Dasar Hasa. Sensitif
sekali sih kalau padaku.
“Kau mau
sekalian bayarin punya kita juga? hehe”
Riska tertawa
menggoda, tapi ternyata Hasa serius menanggapinya.
“Oke deh, sekali
kali traktir kalian”
“Wah, tumben
sekali kau baik Hasa haha, karena ada Aleya ya..”
“Haha, iya dong,
pencitraan”
“Hati-hati
Aleya, Hasa itu matre, haha”
Aku kembali dan
lagi-lagi hanya tertawa menanggapinya. Aku tahu Hasa memang cermat dalam
berhitung, tapi Hasa tak pernah perhitungan. Tak pernah aku temukan sisi ke-matre-an
nya terselip dalam kecermatannya berhitung soal banyak hal.

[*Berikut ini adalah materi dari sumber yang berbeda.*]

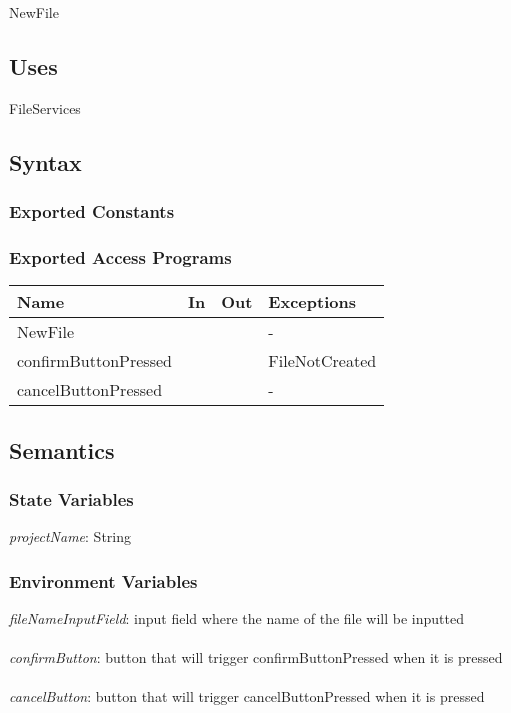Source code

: \documentclass[12pt, titlepage]{article}
\begin{document}
	NewFile
	
	\subsection{Uses}
	FileServices
	
	\subsection{Syntax}
	
	\subsubsection{Exported Constants}
	
	\subsubsection{Exported Access Programs}
	
	\begin{center}
		\begin{tabular}{p{2cm} p{4cm} p{4cm} p{2cm}}
			\hline
			\textbf{Name} & \textbf{In} & \textbf{Out} & \textbf{Exceptions} \\
			\hline
			NewFile &  &  & - \\
			\hline
			confirmButtonPressed &  &  & FileNotCreated \\
			\hline
			cancelButtonPressed &  &  & - \\
			\hline
		\end{tabular}
	\end{center}
	
	\subsection{Semantics}
	
	\subsubsection{State Variables}
	\textit{projectName}: String
	
	
	\subsubsection{Environment Variables}
	
	\textit{fileNameInputField}: input field where the name of the file will be inputted \\\\
	\textit{confirmButton}: button that will trigger confirmButtonPressed when it is pressed \\\\ 
	\textit{cancelButton}: button that will trigger cancelButtonPressed when it is pressed \\\\ 
	
\end{document}
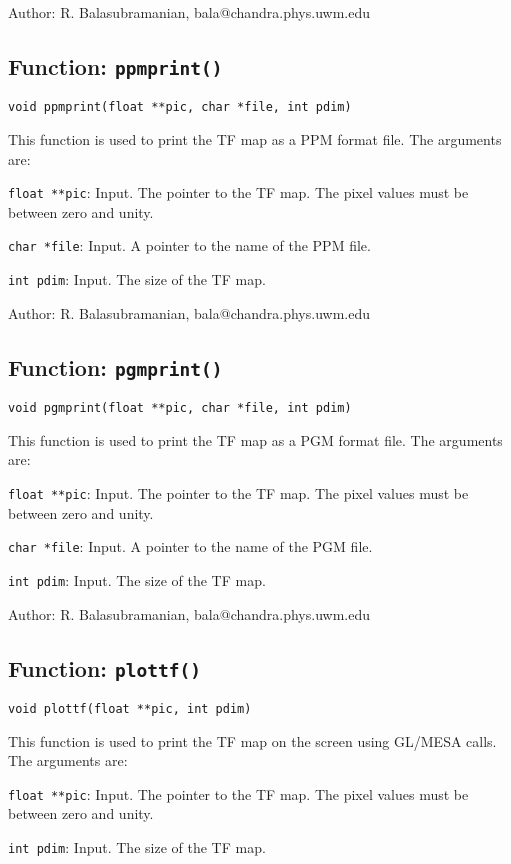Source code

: \noindent Author: R. Balasubramanian, bala@chandra.phys.uwm.edu

\newpage

\subsection{Function: {\tt ppmprint()}}

{\tt void ppmprint(float **pic, char *file, int pdim)}

This function is used to print the TF map as a PPM format file. 
The arguments are:
\begin{description}
\item {\tt float **pic}: Input. The pointer to the TF map. The
pixel values must be between zero and unity.
\item {\tt char *file}: Input. A pointer to the name of the PPM
file. 
\item {\tt int pdim}: Input. The size of the TF map. 
\end{description}

\noindent Author: R. Balasubramanian, bala@chandra.phys.uwm.edu

\subsection{Function: {\tt pgmprint()}}

{\tt void pgmprint(float **pic, char *file, int pdim)}

This function is used to print the TF map as a PGM format file. 
The arguments are:
\begin{description}
\item {\tt float **pic}: Input. The pointer to the TF map. The
pixel values must be between zero and unity.
\item {\tt char *file}: Input. A pointer to the name of the PGM
file. 
\item {\tt int pdim}: Input. The size of the TF map. 
\end{description}

\noindent Author: R. Balasubramanian, bala@chandra.phys.uwm.edu

\subsection{Function: {\tt plottf()}}

{\tt void plottf(float **pic, int pdim)}

This function is used to print the TF map on the screen using GL/MESA calls.
The arguments are:
\begin{description}
\item {\tt float **pic}: Input. The pointer to the TF map. The
pixel values must be between zero and unity.
\item {\tt int pdim}: Input. The size of the TF map. 
\end{description}

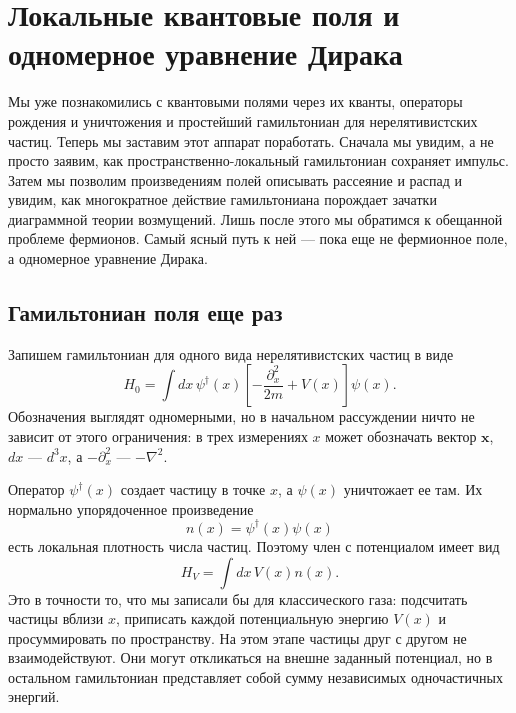 \chapter{Локальные квантовые поля и одномерное уравнение Дирака}

Мы уже познакомились с квантовыми полями через их кванты, операторы рождения и уничтожения и простейший гамильтониан для нерелятивистских частиц. Теперь мы заставим этот аппарат поработать. Сначала мы увидим, а не просто заявим, как пространственно-локальный гамильтониан сохраняет импульс. Затем мы позволим произведениям полей описывать рассеяние и распад и увидим, как многократное действие гамильтониана порождает зачатки диаграммной теории возмущений. Лишь после этого мы обратимся к обещанной проблеме фермионов. Самый ясный путь к ней — пока еще не фермионное поле, а одномерное уравнение Дирака.

\section{Гамильтониан поля еще раз}

Запишем гамильтониан для одного вида нерелятивистских частиц в виде
\begin{equation}
H_0=\int dx\,
\psi^\dagger(x)
\left[-\frac{\partial_x^2}{2m}+V(x)\right]
\psi(x).
\label{eq:l9-nonrel-hamiltonian}
\end{equation}
Обозначения выглядят одномерными, но в начальном рассуждении ничто не зависит от этого ограничения: в трех измерениях \(x\) может обозначать вектор \(\mathbf{x}\), \(dx\) — \(d^3x\), а \(-\partial_x^2\) — \(-\nabla^2\).

Оператор \(\psi^\dagger(x)\) создает частицу в точке \(x\), а \(\psi(x)\) уничтожает ее там. Их нормально упорядоченное произведение
\begin{equation}
n(x)=\psi^\dagger(x)\psi(x)
\end{equation}
есть локальная плотность числа частиц. Поэтому член с потенциалом имеет вид
\begin{equation}
H_V=\int dx\,V(x)n(x).
\end{equation}
Это в точности то, что мы записали бы для классического газа: подсчитать частицы вблизи \(x\), приписать каждой потенциальную энергию \(V(x)\) и просуммировать по пространству. На этом этапе частицы друг с другом не взаимодействуют. Они могут откликаться на внешне заданный потенциал, но в остальном гамильтониан представляет собой сумму независимых одночастичных энергий.

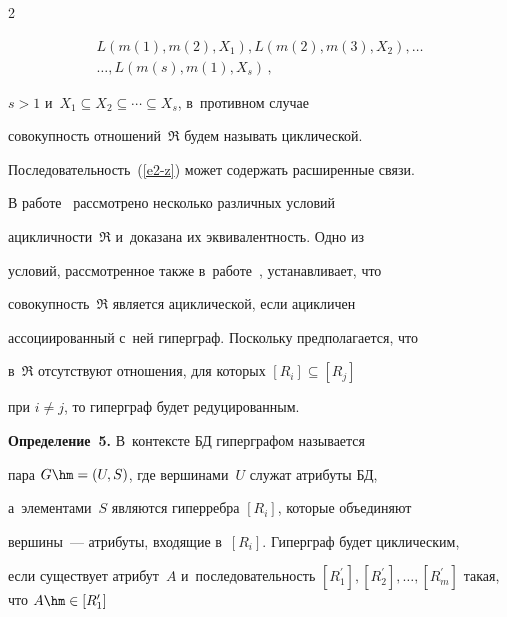 \begin{multicols}{2}
\vspace*{-4pt}



\noindent

\begin{multline}

L\left(m(1), m(2), X_1\right), L\left(m(2), m(3), X_2\right),\ldots\\

\ldots , L\left(m(s), m(1),

X_s\right)\,,

\label{e2-z}

\end{multline}

$s>1$ и~$X_1\subseteq X_2\subseteq \cdots \subseteq X_s$, в~противном случае

совокупность отношений~$\mathfrak{R}$ будем называть циклической.

Последовательность~(\ref{e2-z}) может содержать расширенные связи.



  В работе~\cite{9-z} рассмотрено несколько различных условий

ацикличности~$\mathfrak{R}$ и~доказана их эквивалентность. Одно из

условий, рассмотренное также в~работе~\cite{3-z}, устанавливает, что

совокупность~$\mathfrak{R}$ является ациклической, если ацикличен

ас\-со\-ци\-иро\-ван\-ный с~ней гиперграф. Поскольку предполагается, что

в~$\mathfrak{R}$ отсутствуют отношения, для которых $[R_i]\subseteq [R_j]$

при $i\not= j$, то гиперграф будет редуцированным.



\vspace*{2pt}



  \noindent

  \textbf{Определение~5.} В~контексте БД гиперграфом называется

пара $G\hm= (U,S)$, где вершинами~$U$ служат атрибуты БД,

а~элементами~$S$ являются гиперребра $[R_i]$, которые объединяют

вершины~--- атрибуты, входящие в~$[R_i]$. Гиперграф будет циклическим,

если существует атрибут~$A$ и~последовательность $[R_1^\prime],

[R_2^\prime],\ldots , [R_m^\prime]$ такая, что $A\hm\in [R_1^\prime]$


\end{multicols}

Setelah bubar, aku kembali duduk di belakang kuda besi yang
biasa dikendarai Hasa. Selama perjalanan, Hasa masih mengomentari soal
makanannya.
“Aduh, jadi harga
roti panggang tadi 20 ribu!?”
“Iya!”
“udah terlalu
manis, mahal pula! menyebalkan! Kenapa kamu pesan dua sih Lea!”
“hehe.. maaf..”
“hah? Apa?”
“ngga deh!”
“Bilang apa sih,
bicara yang jelas dong Lea!”
“Maaf…..! Kukira
kau mau juga”
Sebenarnya bukan
itu yang ingin kukatakan, tapi membicarakannya di motor tentu bukan hal yang
tepat. Selain itu, aku juga belum berani mengatakannya kalau aku sengaja
memesannya karena kesal terhadap hal akan dianggapnya sepele, bisa-bisa aku
diamuk Hasa!
“Maksudku buat
pesanan itu buat kamu aja! Aku gak terlalu suka yang manis..”
“Iya.. aku
tahu.. sih”
“apa? Ngga kedengaran..!”
“aku bilang ‘Iya’…!”
***
Malamnya, Hasa
dan Ibunya kembali berbincang soal kehidupannya. Akupun sudah siap menjadi
pendengar setia.
“Ma, tadi Aleya bertemu
dengan Riska” ujar Hasa malah berbangga pada Ibunya. Ibu Hasa menatapku sambil
tersenyum heran, pasalnya Ibu Hasa tahu kalau Riska adalah mantannya yang juga
pernah dikenalkan pada beliau, aku hanya mengangguk pada beliau untuk
mengonfirmasi bahwa kalimat yang diucapkan Hasa memang benar adanya.
“Oh… bagus dong,
Neng Riska yang itu..?”
“Iya ma, tapi
bagus, Aleya justru terkesan biasa saja, malah bisa mengobrol biasa dengan
Riska”
Biasa saja
ndasmu! Rutuk batinku pada Hasa.
“Ya, memangnya
harus bagaimana, kan berteman bisa dengan siapa saja ya..” sahut Ibu Hasa
berbicara dan tersenyum kearahku. Aku mengangguk lagi, tanda setuju.
“Berarti kalau
akur bisa ya ma?” goda Hasa mulai bercanda lagi.
“Bisa apa ah! Jangan
macam macam!” Kali ini senyum ibu Hasa berganti menjadi rona tegas. Hasa hanya
tertawa melihat kedua wanita di depannya merengut menunjukan ekspresi protes.
“Hahaha, becanda
kok, lagipula dia mau menikah ma”
“Ohh.. ya
syukurlah, semoga yang terbaik untuknya”
Kemudian…
ketimbang melanjutkan cerita Ibu Hasa yang masih menggantung siang tadi,
akhirnya pembicaraan Hasa dan Ibunya sedikit demi sedikit menceritakan soal
Riska dan keluarganya yang terkenal, keluarga pengusaha Raksa Perdana.
Hahaha
mungkin ini karma karena aku sudah membuat Hasa makan makanan yang tidak
disukainya.
Tapi, malam itu
aku diajari tentang kesederhanaan melalui cerita Riska. Kesederhanaan dalam
berfikir, kesederhanaan dalam merasa dan kesederhanaan dan bertindak bahwa
sederhana tidak selalu berarti sedikit. Kesederhanaan adalah adalah kecukupan
yang tak berlebihan. Pertanyaannya, apa tindakanku hari ini berlebihan…?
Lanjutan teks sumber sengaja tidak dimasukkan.